About the Collection
The Works Progress Administration (WPA) was begun in 1935 during the administration of Franklin D. Roosevelt as part of his New Deal. The purpose of the program was to create work for the unemployed during the Great Depression. In addition to building and engineering projects, the WPA also oversaw the work of artists, writers, and photographers who documented the history and landscape of the United States under the Federal Writers Project.
HABS was established in 1933 by the National Park Service, Department of the Interior. Like the Federal Writers Project under the WPA, HABS was created to give work to unemployed draftsmen, architects, and photographers. The purpose of the photographs and drawings made by employees of the organization was preservation through documentation.

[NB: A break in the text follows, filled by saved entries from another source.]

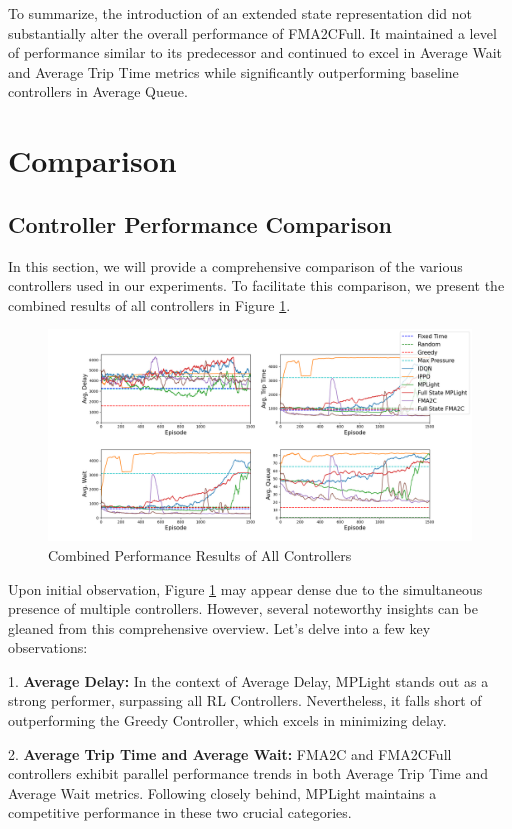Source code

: To summarize, the introduction of an extended state representation did not substantially alter the overall performance of FMA2CFull. It maintained a level of performance similar to its predecessor and continued to excel in Average Wait and Average Trip Time metrics while significantly outperforming baseline controllers in Average Queue.

\section{Comparison}
\subsection{Controller Performance Comparison}
In this section, we will provide a comprehensive comparison of the various controllers used in our experiments. To facilitate this comparison, we present the combined results of all controllers in Figure \ref{fig:all_results}.

\begin{figure}[h]
    \centering
    \includegraphics[width=1\linewidth]{images/experiments/all.png}
    \caption{Combined Performance Results of All Controllers}
    \label{fig:all_results}
\end{figure}
\newpage
Upon initial observation, Figure \ref{fig:all_results} may appear dense due to the simultaneous presence of multiple controllers. However, several noteworthy insights can be gleaned from this comprehensive overview. Let's delve into a few key observations:

1. \textbf{Average Delay:} In the context of Average Delay, MPLight stands out as a strong performer, surpassing all RL Controllers. Nevertheless, it falls short of outperforming the Greedy Controller, which excels in minimizing delay.

2. \textbf{Average Trip Time and Average Wait:} FMA2C and FMA2CFull controllers exhibit parallel performance trends in both Average Trip Time and Average Wait metrics. Following closely behind, MPLight maintains a competitive performance in these two crucial categories.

The University of Delaware's Willard Stewart Photographs for the WPA and HABS Collection contains 246 photographs of landscapes and buildings in Delaware. The collection includes images from throughout Delaware, although the greatest number are from New Castle County, with the architecture of New Castle and Wilmington being extremely well represented. In addition to historic buildings, Stewart also documented businesses, factories, farms, waterscapes, and undeveloped land. Most of the photographs are undated. The two that are have dates of 1936 and 1938, which suggests that the rest of the photographs also date to around these years, as does the fact that some of the images appear in WPA publications that came out also in 1936 and 1938. All of the images are black and white gelatin silver prints. See the online finding aid for more information about the collection.

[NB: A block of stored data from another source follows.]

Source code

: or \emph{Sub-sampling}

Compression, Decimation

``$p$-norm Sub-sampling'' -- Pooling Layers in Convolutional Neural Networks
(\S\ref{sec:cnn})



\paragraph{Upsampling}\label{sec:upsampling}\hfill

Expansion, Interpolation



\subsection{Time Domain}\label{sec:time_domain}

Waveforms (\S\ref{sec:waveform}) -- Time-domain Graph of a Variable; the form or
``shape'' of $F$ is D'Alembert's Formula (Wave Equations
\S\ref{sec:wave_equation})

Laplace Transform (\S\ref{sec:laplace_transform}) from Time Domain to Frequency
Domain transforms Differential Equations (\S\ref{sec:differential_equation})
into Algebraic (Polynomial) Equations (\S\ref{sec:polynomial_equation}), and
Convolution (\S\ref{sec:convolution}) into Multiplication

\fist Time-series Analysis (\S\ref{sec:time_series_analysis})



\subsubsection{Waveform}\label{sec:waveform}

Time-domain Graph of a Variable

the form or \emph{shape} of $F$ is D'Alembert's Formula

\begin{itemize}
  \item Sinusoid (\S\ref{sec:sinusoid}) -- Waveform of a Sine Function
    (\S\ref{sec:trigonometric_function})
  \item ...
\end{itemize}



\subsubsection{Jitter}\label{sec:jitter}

The collection is arranged geographically by county (Kent, New Castle, Sussex), and subsequently by city or vicinity, with images that cannot be attributed to a particular location placed at the end of the collection. The photographs have identifying captions or descriptions written on the back, and many include a number such as "DEL-130" from the classification system used in the HABS catalog (see Historic American Buildings Survey: catalog of the measured drawings and photographs of the survey in the Library of Congress ...).

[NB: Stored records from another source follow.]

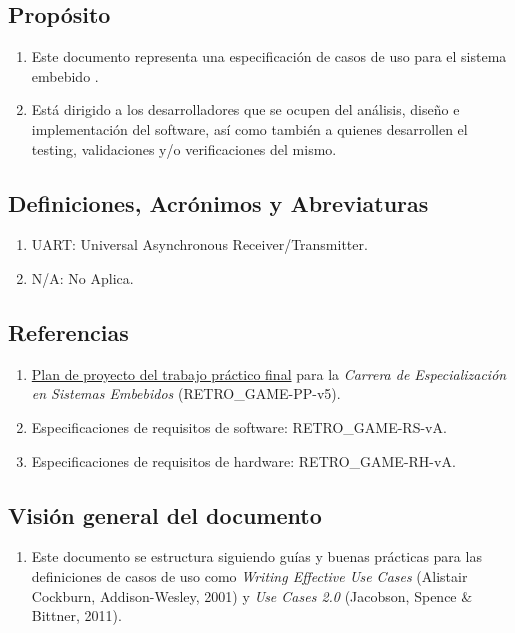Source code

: \documentclass[11pt,a4paper]{article}
\begin{document}
\subsection{Propósito}

\begin{enumerate}
  \item Este documento representa una especificación de casos de uso para el sistema embebido \textit{\ttitle}. 
  \item Está dirigido a los desarrolladores que se ocupen del análisis, diseño e implementación del software, así como también a quienes desarrollen el testing, validaciones y/o verificaciones del mismo.
\end{enumerate}



\subsection{Definiciones, Acrónimos y Abreviaturas}

\begin{enumerate}
    \item UART: Universal Asynchronous Receiver/Transmitter. 
    \item N/A: No Aplica.
\end{enumerate}


\subsection{Referencias}

\begin{enumerate}
  \item \href{https://drive.google.com/file/d/1C3vEYR8wME6EzlZVVC-gT2u86dwnoZA-/view?usp=sharing}{Plan de proyecto del trabajo práctico final} para la \textit{Carrera de Especialización en Sistemas Embebidos} (RETRO\_GAME-PP-v5). 
  \item Especificaciones de requisitos de software: RETRO\_GAME-RS-vA.
  \item Especificaciones de requisitos de hardware: RETRO\_GAME-RH-vA.
\end{enumerate}


\subsection{Visión general del documento}


\begin{enumerate}
  \item Este documento se estructura siguiendo guías y buenas prácticas para las definiciones de casos de uso como \emph{Writing Effective Use Cases} (Alistair Cockburn, Addison-Wesley, 2001) y \emph{Use Cases 2.0} (Jacobson, Spence \& Bittner, 2011).
\end{enumerate}
\end{document}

Three lists are provided on this Web site for browsing the photographs: "Browse by City/Town" presents the collection in the order in which the originals are arranged; there is one link per photograph. Selecting one of the links opens an image and information page, with a medium sized image, the title, caption, city or town, ID number, and HABS number (if any). Clicking on the image opens a larger image view. The "Browse by Subject" page lists several broad subject areas. Selecting one of the subject links opens a page with thumbnail size images. Selecting one of the thumbnail images opens the image and information page. Many of the photographs are listed under more than one subject. A third list, "Browse by HABS Number" provides links to the image and information pages for the photographs of structures with HABS numbers.
Willard S. Stewart was born February 21, 1915 in Wilmington, Delaware. During the 1930s, he became the primary photographer for the Delaware Federal Writers Project and photographed numerous Delaware buildings and landscapes. Many of these images were published in New Castle on the Delaware (1936) and Delaware: A Guide to the First State (1938), both of which were published by the Delaware Federal Writers' Project. Willard Stewart was also a project photographer for the Historic American Buildings Survey (HABS). Additional photographs taken by Willard Stewart of Delaware sites can be seen at "Built In America: HABS/HAER 1933 - Present," part of the Library of Congress's American Memory Web site. Stewart also served as the photographer for other WPA-sponsored projects, including the Index of American Design. Willard Stewart's photographs were also published in M. Thomas Clemons, Wilmington: Wide Is the City (Wilmington, Del. : Hambleton, 1947.)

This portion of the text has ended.